"Really. That's your secret weapon? Cleaning fluid?"
IN THIS ONE... Clara's kids blackmail her to go on a TARDIS trip to an alien amusement park where the Doctor plays Matrix chess with a Cyberman (feat. a new Cyber design).
REVIEW: Neil Gaiman is credited with given us one of the best - if not THE best - story of the Moffat era, The Doctor's Wife, so how can he also be responsible for what many consider its worst, Nightmare in Silver? Is it actually worthy of its reputation with fans? It kind of is, yeah. Now, it's got some qualities for sure - the Doctor/Planner mindscape looks cool, the Cybermen finally get away from Cybus with a sleek new look, the comical castle under siege, and Warwick Davis as Porridge is a sympathetic guest star - but Nightmare (aptly named) mostly swings between irritation and unearned nonsense, and manages to elicit frowns even when it does something interesting. Case in point, the Cyber redesign. They look good and I'm all for making them a more powerful threat, but Gaiman isn't writing about the Cybermen so much as he is about the Borg. Obviously, the Cybs came first and the Borg are the derivative race. However, Star Trek's favorite assimilators still manages to create their own thing over time, and that's what Nightmare seems to be poaching liberally from. The Cyberiad (read: Collective) now has assimilation techniques that give people the Borg's trademark half-face, and can adapt to weapons used against them in a matter of seconds. Even the Planner plays as sexy and out-of-character like he's a Queen.

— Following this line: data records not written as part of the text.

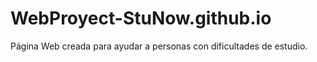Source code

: # WebProyect-StuNow.github.io
Página Web creada para ayudar a personas con dificultades de estudio.
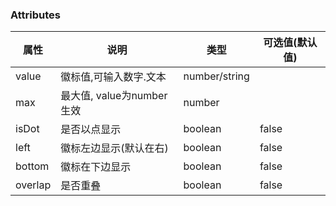 <template>
  <div>
    <badge isDot overlap :value="99"><fbutton>数据</fbutton></badge>
    <badge isDot overlap left :value="99"><fbutton>数据</fbutton></badge>
    <badge isDot overlap bottom :value="99"><fbutton>数据</fbutton></badge>
    <badge isDot overlap left bottom :value="99"><fbutton>数据</fbutton></badge>
    <badge :max="50" :value="200"><fbutton>数据</fbutton></badge>
  </div>
</template>

<script>
import badge from "./components/badge";
import fbutton from "./components/button";
export default {
  name: "",
  components: { badge, fbutton },
  data() {
    return {};
  },
  mounted() {},
  methods: {},
};
</script>


### Attributes

| 属性    | 说明                      | 类型          | 可选值(默认值) |
| ------- | ------------------------- | ------------- | -------------- |
| value   | 徽标值,可输入数字.文本    | number/string |                |
| max     | 最大值, value为number生效 | number        |                |
| isDot   | 是否以点显示              | boolean       | false          |
| left    | 徽标左边显示(默认在右)    | boolean       | false          |
| bottom  | 徽标在下边显示            | boolean       | false          |
| overlap | 是否重叠                  | boolean       | false          |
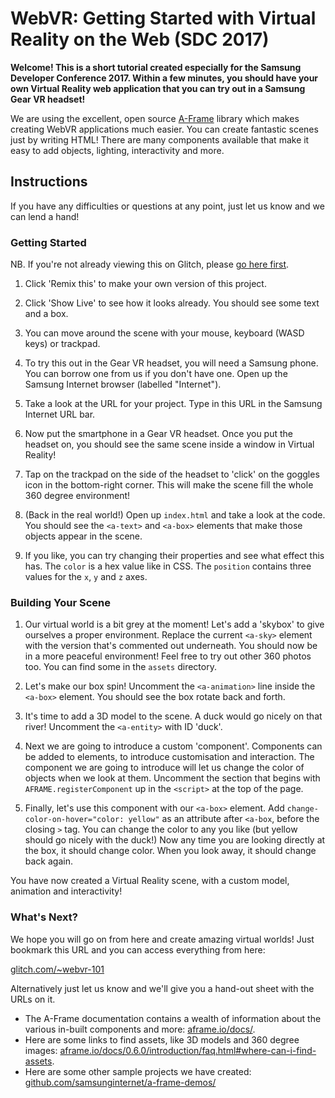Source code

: # WebVR: Getting Started with Virtual Reality on the Web (SDC 2017)

**Welcome! This is a short tutorial created especially for the Samsung Developer Conference 2017. Within a few minutes, you should have your own Virtual Reality web application that you can try out in a Samsung Gear VR headset!**

We are using the excellent, open source [A-Frame](https://aframe.io/) library which makes creating WebVR applications much easier. You can create fantastic scenes just by writing HTML! There are many components available that make it easy to add objects, lighting, interactivity and more.

## Instructions

If you have any difficulties or questions at any point, just let us know and we can lend a hand!

### Getting Started

NB. If you're not already viewing this on Glitch, please [go here first](https://glitch.com/~webvr-101).

1. Click 'Remix this' to make your own version of this project.

1. Click 'Show Live' to see how it looks already. You should see some text and a box. 

1. You can move around the scene with your mouse, keyboard (WASD keys) or trackpad.

1. To try this out in the Gear VR headset, you will need a Samsung phone. You can borrow one from us if you don't have one. Open up the Samsung Internet browser (labelled "Internet").

1. Take a look at the URL for your project. Type in this URL in the Samsung Internet URL bar.

1. Now put the smartphone in a Gear VR headset. Once you put the headset on, you should see the same scene inside a window in Virtual Reality! 

1. Tap on the trackpad on the side of the headset to 'click' on the goggles icon in the bottom-right corner. This will make the scene fill the whole 360 degree environment!

1. (Back in the real world!) Open up `index.html` and take a look at the code. You should see the `<a-text>` and `<a-box>` elements that make those objects appear in the scene.

1. If you like, you can try changing their properties and see what effect this has. The `color` is a hex value like in CSS. The `position` contains three values for the `x`, `y` and `z` axes.

### Building Your Scene

1. Our virtual world is a bit grey at the moment! Let's add a 'skybox' to give ourselves a proper environment. Replace the current `<a-sky>` element with the version that's commented out underneath. You should now be in a more peaceful environment! Feel free to try out other 360 photos too. You can find some in the `assets` directory.

1. Let's make our box spin! Uncomment the `<a-animation>` line inside the `<a-box>` element. You should see the box rotate back and forth.

1. It's time to add a 3D model to the scene. A duck would go nicely on that river! Uncomment the `<a-entity>` with ID 'duck'.

1. Next we are going to introduce a custom 'component'. Components can be added to elements, to introduce customisation and interaction. The component we are going to introduce will let us change the color of objects when we look at them. Uncomment the section that begins with `AFRAME.registerComponent` up in the `<script>` at the top of the page.

1. Finally, let's use this component with our `<a-box>` element. Add `change-color-on-hover="color: yellow"` as an attribute after `<a-box`, before the closing `>` tag. You can change the color to any you like (but yellow should go nicely with the duck!) Now any time you are looking directly at the box, it should change color. When you look away, it should change back again.

You have now created a Virtual Reality scene, with a custom model, animation and interactivity!

### What's Next?

We hope you will go on from here and create amazing virtual worlds! Just bookmark this URL and you can access everything from here: 

[glitch.com/~webvr-101](https://glitch.com/~webvr-101)

Alternatively just let us know and we'll give you a hand-out sheet with the URLs on it.

* The A-Frame documentation contains a wealth of information about the various in-built components and more: [aframe.io/docs/](https://aframe.io/docs/).
* Here are some links to find assets, like 3D models and 360 degree images: [aframe.io/docs/0.6.0/introduction/faq.html#where-can-i-find-assets](https://aframe.io/docs/0.6.0/introduction/faq.html#where-can-i-find-assets).
* Here are some other sample projects we have created: [github.com/samsunginternet/a-frame-demos/](https://github.com/samsunginternet/a-frame-demos/)

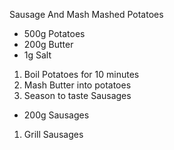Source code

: Sausage And Mash
Mashed Potatoes
- 500g Potatoes
- 200g Butter
- 1g Salt
1. Boil Potatoes for 10 minutes
2. Mash Butter into potatoes
3. Season to taste
Sausages
- 200g Sausages
1. Grill Sausages

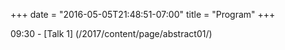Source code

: +++
date = "2016-05-05T21:48:51-07:00"
title = "Program"
+++

09:30 - [Talk 1] (/2017/content/page/abstract01/)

And that's another of my problems with the story - the Cyber Planner's characterization. Now, fine, it's entered the Doctor's head and is pulling from his experiences and personalities, but could it be any less Cyber-ish? The interesting notion here is that when it spouts the 10th Doctor's lines at Clara, she responds with "you're not the Doctor". The cheek! But look at the entire episode with the 10th Doc in mind, and it really does feel like Matt Smith is doing his best Tennant whenever he's doing the Planner. That's ALMOST interesting. Why almost? Because it's an idea tacked onto the Cybermen, one that doesn't really work in their context. How much better would this episode be if a completely different alien had been used? The Great Intelligence, for example, which has been shown to mirror the people it's possessed. Throw in an army of Yeti and you've got something I probably want to watch. After all, the other solution is to make Matt Smith turn into a robot for half the episode, and that's not very interesting.
And of course, the kids. THE KIDS. GAH! If you missed the previous episode's epilogue, they're just there without real explanation and they are ABOMINABLE, especially Angie. They are so unimpressed with the TARDIS and the alien planet they've been taken to that they are aggressively obnoxious, jaded and ungrateful. Would any kids watching identify with these brats? Turning them into zombies partway through is a mercy! Angie being the only one who figures out Porridge is the Emperor? Even if I believe it, she's so smug I want to slap her. Imagine an alternate reality where the Doctor brought along Clyde and Rani from Sarah Jane Adventures instead. But listen, even the regulars seem off in this one. Clara keeps having the same stand-off with the platoon captain, over and over again, and I just don't buy Miss Oswald as a frontline military leader (just how much time did she spend on a Soviet sub?). At its strangest, Clara attempts to swing Hawkman's mace at a Cyberman. I do like her relationship with Porridge, but the marriage proposal is essentially stakeless (compare to Jo and King Peladon for how to do it right). And neither she nor the Doctor really feel the impact of having placed two children's lives in danger. Just another Wednesday night. The Doctor fares better, but the idea that he's somehow PHYSICALLY attracted to Clara is wrong. He's attracted to the mystery of her, yes, but mentioning the tight skirt? I don't think so.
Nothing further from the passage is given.